The Owner-Operator Independent Drivers Association (OOIDA) and the Truckload Carriers Association (TCA) drove home a unified message recently when they agreed to support mandatory fuel surcharge legislation. This bipartisan bill, introduced by Sens. John Kerry (D-MA) and Kit Bond (R-MO), calls for shippers or carriers to pay a fuel surcharge when the price of diesel fuel rises above $1.15 per gallon.

According to government statistics, the national U.S. average price of diesel fuel was last $1.15 per gallon Dec. 24, 2001, and has continued to climb ever since. This year, the national U.S. average price reached $1.28 cents March 25, with all indicators pointing to further increases.

"We fully expect fuel prices to go higher this year, as they have each time during the last 30 years when there was unrest in the Middle East," said OOIDA President Jim Johnston. "We appreciate the willingness of TCA to work with OOIDA on this important issue, and thank Bob Molinaro, president of Warren Transport, Waterloo, IA, for his leadership in this effort."

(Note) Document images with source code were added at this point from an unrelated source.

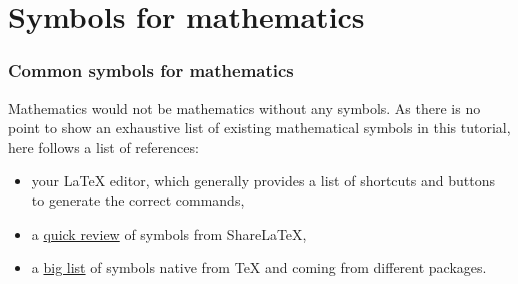 \documentclass[11pt]{beamer}
\begin{document}
\section{Symbols for mathematics}

\begin{frame}
	\frametitle{Common symbols for mathematics}
	
	Mathematics would not be mathematics without any symbols.
	As there is no point to show an exhaustive list of existing mathematical symbols in this tutorial, here follows a list of references:
	\begin{itemize}
		\item your \LaTeX{} editor, which generally provides a list of shortcuts and buttons to generate the correct commands,
		\item a \href{https://fr.sharelatex.com/learn/List_of_Greek_letters_and_math_symbols}{quick review} of symbols from ShareLaTeX,
		\item a \href{http://www.rpi.edu/dept/arc/training/latex/LaTeX_symbols.pdf}{big list} of symbols native from \TeX{} and coming from different packages.
	\end{itemize}
\end{frame}


%
%


\end{document}

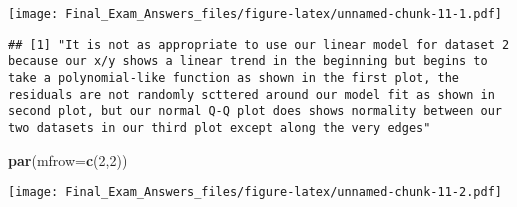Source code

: \documentclass[
]{article}
\newenvironment{Shaded}{\begin{snugshade}}{\end{snugshade}}
\newcommand{\DataTypeTok}[1]{\textcolor[rgb]{0.13,0.29,0.53}{#1}}
\newcommand{\DecValTok}[1]{\textcolor[rgb]{0.00,0.00,0.81}{#1}}
\newcommand{\KeywordTok}[1]{\textcolor[rgb]{0.13,0.29,0.53}{\textbf{#1}}}
\newcommand{\NormalTok}[1]{#1}
\newcommand{\OperatorTok}[1]{\textcolor[rgb]{0.81,0.36,0.00}{\textbf{#1}}}
\newcommand{\StringTok}[1]{\textcolor[rgb]{0.31,0.60,0.02}{#1}}
\begin{document}
\texttt{[image: Final\_Exam\_Answers\_files/figure-latex/unnamed-chunk-11-1.pdf]}

\begin{Shaded}
\end{Shaded}

\begin{verbatim}
## [1] "It is not as appropriate to use our linear model for dataset 2 because our x/y shows a linear trend in the beginning but begins to take a polynomial-like function as shown in the first plot, the residuals are not randomly scttered around our model fit as shown in second plot, but our normal Q-Q plot does shows normality between our two datasets in our third plot except along the very edges"
\end{verbatim}

\begin{Shaded}
\begin{Highlighting}[]
\KeywordTok{par}\NormalTok{(}\DataTypeTok{mfrow=}\KeywordTok{c}\NormalTok{(}\DecValTok{2}\NormalTok{,}\DecValTok{2}\NormalTok{))}
\end{Highlighting}
\end{Shaded}

\texttt{[image: Final\_Exam\_Answers\_files/figure-latex/unnamed-chunk-11-2.pdf]}
\end{document}
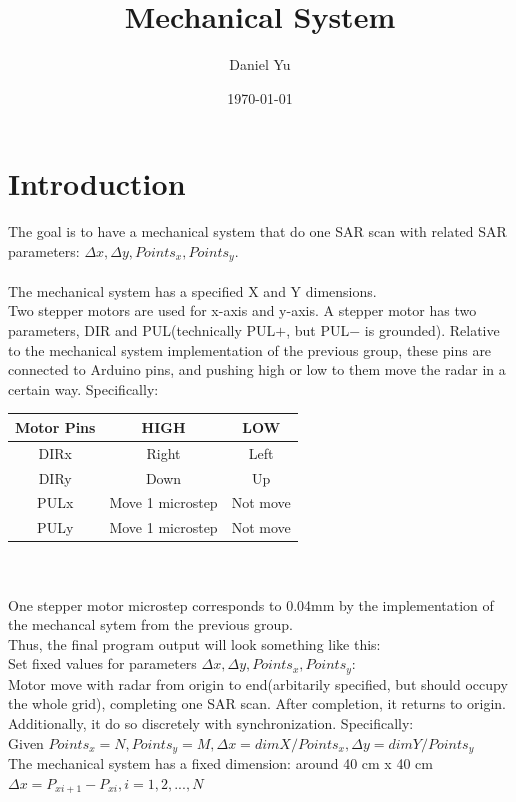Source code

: \documentclass[11pt]{article}
\title{Mechanical System}
\author{Daniel Yu}
\date{\today}
\begin{document}

\maketitle

\section{Introduction}
The goal is to have a mechanical system that do one SAR scan with related SAR parameters: $\Delta x, \Delta y, Points_{x}, Points_{y}$. 
\\\\
The mechanical system has a specified X and Y dimensions.\\
Two stepper motors are used for x-axis and y-axis. A stepper motor has two parameters, DIR and PUL(technically PUL$+$, but PUL$-$ is grounded). Relative to the mechanical system implementation of the previous group, these pins are connected to Arduino pins, and pushing high or low to them move the radar in a certain way. Specifically:\\
\begin{tabular}{|c|c|c|}
\hline
Motor Pins & HIGH & LOW \\ 
\hline
DIRx & Right & Left  \\ 
\hline
DIRy & Down & Up \\ 
\hline
PULx & Move 1 microstep & Not move \\ 
\hline
PULy & Move 1 microstep & Not move \\ 
\hline
\end{tabular}
\\\\
One stepper motor microstep corresponds to 0.04mm by the implementation of the mechancal sytem from the previous group.\\
Thus, the final program output will look something like this: \\
Set fixed values for parameters $\Delta x, \Delta y, Points_{x}, Points_{y}$:\\
Motor move with radar from origin to end(arbitarily specified, but should occupy the whole grid), completing one SAR scan. After completion, it returns to origin.\\
Additionally, it do so discretely with synchronization. Specifically:\\
Given $Points_{x}=N, Points_{y}=M, \Delta x=dim{X}/Points_{x}, \Delta y=dim{Y}/Points_{y}$\\
The mechanical system has a fixed dimension: around 40 cm x 40 cm\\
$\Delta x=P_{xi+1} - P_{xi}, i=1,2,...,N$\\\\
\end{document}
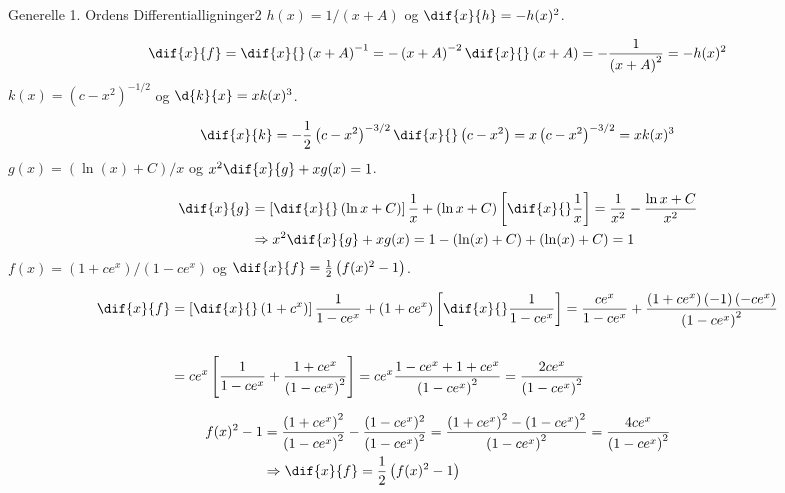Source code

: \begin{opgave}{Generelle 1. Ordens Differentialligninger}{2}
\opg $h(x) = 1/ \left( x+A \right)$ og $\dif{x}{h} = -h(x)^2$.

$$\dif{x}{f} = \dif{x}{}\left( x+A \right)^{-1} = - \left( x+A \right)^{-2} \dif{x}{}\left( x+A \right) = - \frac{1}{\left( x + A \right)^2} = -h(x)^2$$
\vspace{2mm}
\opg $k(x) = \left( c-x^2 \right)^{-1/2}$ og $\d{k}{x} = x k(x)^3$.

$$\dif{x}{k} = - \frac{1}{2} \left( c-x^2 \right)^{-3/2}  \dif{x}{}\left( c-x^2 \right) = x \left( c-x^2 \right)^{-3/2} = x k(x)^3$$
\vspace{2mm}
\opg $g(x) = \left( \ln (x) + C \right)/x$ og $x^2 \dif{x}{g} + x g(x) = 1$.

\begin{align*}
	\dif{x}{g} &= \left[ \dif{x}{}\left( \ln x + C \right) \right] \frac{1}{x} + \left( \ln x + C \right)  \left[ \dif{x}{}\frac{1}{x} \right]  = \frac{1}{x^2} - \frac{\ln x + C}{x^2} \\ &\Rightarrow x^2 \dif{x}{g} + xg(x) = 1 - \left( \ln (x) + C \right) + \left( \ln (x) + C \right) = 1
\end{align*}
\vspace{2mm}
\opg $f(x) = \left( 1+ce^x \right)/\left( 1-ce^x \right)$ og $\dif{x}{f} = \frac{1}{2} \left( f(x)^2 -1 \right)$.

\begin{align*}
\dif{x}{f} &= \left[ \dif{x}{}\left( 1+c^x \right) \right] \frac{1}{1-ce^x} + \left( 1+ce^x \right) \left[ \dif{x}{}\frac{1}{1-ce^x} \right] = \frac{ce^x}{1-ce^x} +  \frac{\left( 1+ce^x \right) \left( -1 \right) \left( -ce^x \right)}{\left( 1-ce^x \right)^2}\\\\
&= ce^x \left[ \frac{1}{1-ce^x} + \frac{1+ce^x}{\left( 1-ce^x \right)^2} \right] = ce^x \frac{1-ce^x + 1+ce^x}{\left( 1-ce^x \right)^2} = \frac{2ce^x}{\left( 1-ce^x \right)^2}
\end{align*}

\begin{align*}
	f(x)^2 - 1  &=  \frac{\left( 1+ce^x \right)^2}{\left( 1-ce^x \right)^2} - \frac{(1-ce^x)^2}{\left( 1-ce^x \right)^2} = \frac{\left( 1+ce^x \right)^2 - \left( 1-ce^x \right)^2}{\left( 1-ce^x \right)^2} = \frac{4ce^x}{\left( 1-ce^x \right)^2} \\
	&\Rightarrow \dif{x}{f} = \frac{1}{2} \left( f(x)^2 -1 \right)
\end{align*}
\end{opgave}

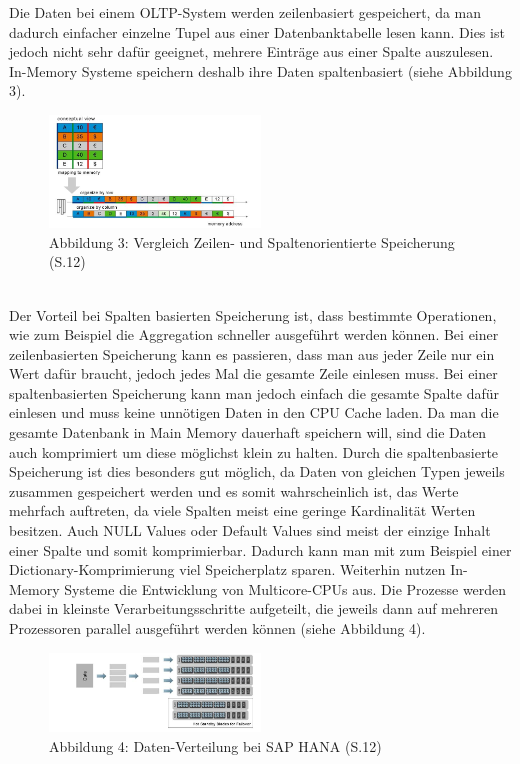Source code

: Die Daten bei einem OLTP-System werden zeilenbasiert gespeichert, da man dadurch einfacher einzelne Tupel aus einer Datenbanktabelle lesen kann. Dies ist jedoch nicht sehr dafür geeignet, mehrere Einträge aus einer Spalte auszulesen.
In-Memory Systeme speichern deshalb ihre Daten spaltenbasiert (siehe Abbildung 3).
\begin{figure}[ht]
  \begin{center}
  \includegraphics[width=0.5\textwidth]{images/mappingtomemory.png}
  \end{center}
  \caption{Abbildung 3: Vergleich Zeilen- und Spaltenorientierte Speicherung (\cite{sap}S.12)}
  \label{fig_3}
\end{figure} 
\\
Der Vorteil bei Spalten basierten Speicherung ist, dass bestimmte Operationen, wie zum Beispiel die Aggregation schneller ausgeführt werden können. Bei einer zeilenbasierten Speicherung kann es passieren, dass man aus jeder Zeile nur ein Wert dafür braucht, jedoch jedes Mal die gesamte Zeile einlesen muss. Bei einer spaltenbasierten Speicherung kann man jedoch einfach die gesamte Spalte dafür einlesen und muss keine unnötigen Daten in den CPU Cache laden.
Da man die gesamte Datenbank in Main Memory dauerhaft speichern will, sind die Daten auch komprimiert um diese möglichst klein zu halten.
Durch die spaltenbasierte Speicherung ist dies besonders gut möglich, da Daten von gleichen Typen jeweils zusammen gespeichert werden und es somit wahrscheinlich ist, das Werte mehrfach auftreten, da viele Spalten meist eine geringe Kardinalität Werten besitzen. Auch NULL Values oder Default Values sind meist der einzige Inhalt einer Spalte und somit komprimierbar. Dadurch kann man mit zum Beispiel einer Dictionary-Komprimierung viel Speicherplatz sparen.
Weiterhin nutzen In-Memory Systeme die Entwicklung von Multicore-CPUs aus. Die Prozesse werden dabei in kleinste Verarbeitungsschritte aufgeteilt, die jeweils dann auf mehreren Prozessoren parallel ausgeführt werden können (siehe Abbildung 4).\\
\begin{figure}[ht]
  \begin{center}
  \includegraphics[width=0.5\textwidth]{images/data.png}
  \end{center}
  \caption{Abbildung 4: Daten-Verteilung bei SAP HANA (\cite{sap}S.12)}
  \label{fig_4}
\end{figure} 
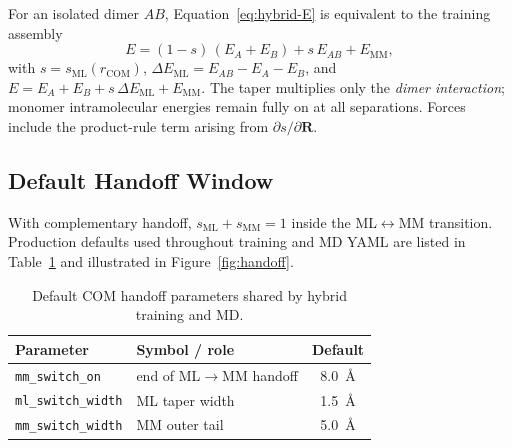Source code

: \documentclass[journal=jctc,manuscript=article]{achemso}
\begin{document}
For an isolated dimer \(AB\), Equation~\ref{eq:hybrid-E} is equivalent to the
training assembly
\begin{equation}
\label{eq:dimer-train}
E = (1-s)\,(E_A+E_B) + s\,E_{AB} + E_{\mathrm{MM}},
\end{equation}
with \(s=s_{\mathrm{ML}}(r_{\mathrm{COM}})\),
\(\Delta E_{\mathrm{ML}}=E_{AB}-E_A-E_B\), and
\(E=E_A+E_B+s\,\Delta E_{\mathrm{ML}}+E_{\mathrm{MM}}\).
The taper multiplies only the \emph{dimer interaction}; monomer intramolecular
energies remain fully on at all separations. Forces include the product-rule
term arising from \(\partial s/\partial\mathbf{R}\).

\subsection{Default Handoff Window}

With complementary handoff, \(s_{\mathrm{ML}}+s_{\mathrm{MM}}=1\) inside the
ML\(\leftrightarrow\)MM transition. Production defaults used throughout training
and MD YAML are listed in Table~\ref{tab:cutoffs} and illustrated in
Figure~\ref{fig:handoff}.

\begin{table}[h]
\caption{Default COM handoff parameters shared by hybrid training and MD.}
\label{tab:cutoffs}
\begin{tabular}{llc}
\toprule
Parameter & Symbol / role & Default \\
\midrule
\texttt{mm\_switch\_on} & end of ML\(\to\)MM handoff & \SI{8.0}{\angstrom} \\
\texttt{ml\_switch\_width} & ML taper width & \SI{1.5}{\angstrom} \\
\texttt{mm\_switch\_width} & MM outer tail & \SI{5.0}{\angstrom} \\
\bottomrule
\end{tabular}
\end{table}
\end{document}
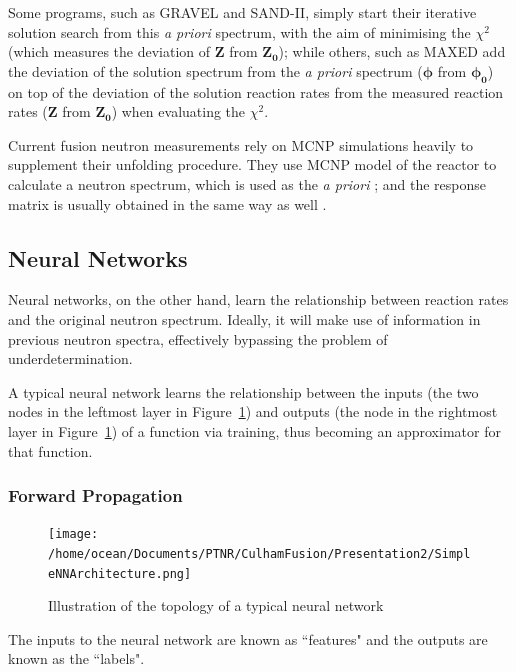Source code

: \documentclass[a4paper, 12pt]{article}
\newcommand{\ve}[1]{\boldsymbol{#1}}
\begin{document}
Some programs, such as GRAVEL\cite{ManfredMatzkeHEPRO} and SAND-II\cite{SAND-II}, simply start their iterative solution search from this \emph{a priori} spectrum, with the aim of minimising the $\chi^2$ (which measures the deviation of $\ve{Z}$ from $\ve{Z_0}$); while others, such as MAXED \cite{MAXED1998Reginatto} add the deviation of the solution spectrum from the \emph{a priori} spectrum ($\ve{\phi}$ from $\ve{\phi_0}$) on top of the deviation of the solution reaction rates from the measured reaction rates ($\ve{Z}$ from $\ve{Z_0}$) when evaluating the $\chi^2$.

Current fusion neutron measurements rely on MCNP simulations heavily to supplement their unfolding procedure. They use MCNP model of the reactor to calculate a neutron spectrum, which is used as the \emph{a priori} \cite{MatzkeUnfoldingProcedure} \cite{InternalReportOnDeliverables_LWP}; and the response matrix is usually obtained in the same way as well \cite{bethColling_TBMD}.

\subsection{Neural Networks} \label{Neural Network Theory}
Neural networks, on the other hand, learn the relationship between reaction rates and the original neutron spectrum. Ideally, it will make use of information in previous neutron spectra, effectively bypassing the problem of underdetermination.

A typical neural network learns the relationship between the inputs (the two nodes in the leftmost layer in Figure~\ref{SimpleNNArchitecture}) and outputs (the node in the rightmost layer in Figure~\ref{SimpleNNArchitecture}) of a function via training, thus becoming an approximator for that function.

\subsubsection{Forward Propagation}
\begin{figure}[H]
    \centering
    \texttt{[image: /home/ocean/Documents/PTNR/CulhamFusion/Presentation2/SimpleNNArchitecture.png]}
    \caption{Illustration of the topology of a typical neural network} \label{SimpleNNArchitecture}
\end{figure}

The inputs to the neural network are known as ``features" and the outputs are known as the ``labels".
\end{document}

On March 3, TCA's Board of Directors voted unanimously to support S1914, the Motor Carrier Fuel Cost Equity Act of 2002. During the Mid America Trucking Show in Louisville, KY, workers at OOIDA's booth generated 4,500 letters signed by truckers to lawmakers in support of the legislation. In addition, the consensus among panelists at the show's Economic Summit (hosted by Newport Communications) was that the ability to collect the surcharge is the key to survival for many in the trucking industry.

Meanwhile, reports indicate more than 200,000 trucks were re-possessed and more than 7,000 motor carriers filed for bankruptcy in the aftermath of high diesel fuel prices during the past two years.

OOIDA's Jim Johnston: "The truckload industry must speak with one voice to address the devastating effect that high fuel prices have on our industry. This bill will help both motor carriers and owner-operators recoup their higher fuel costs, and prevent the demise of thousands of small businesses."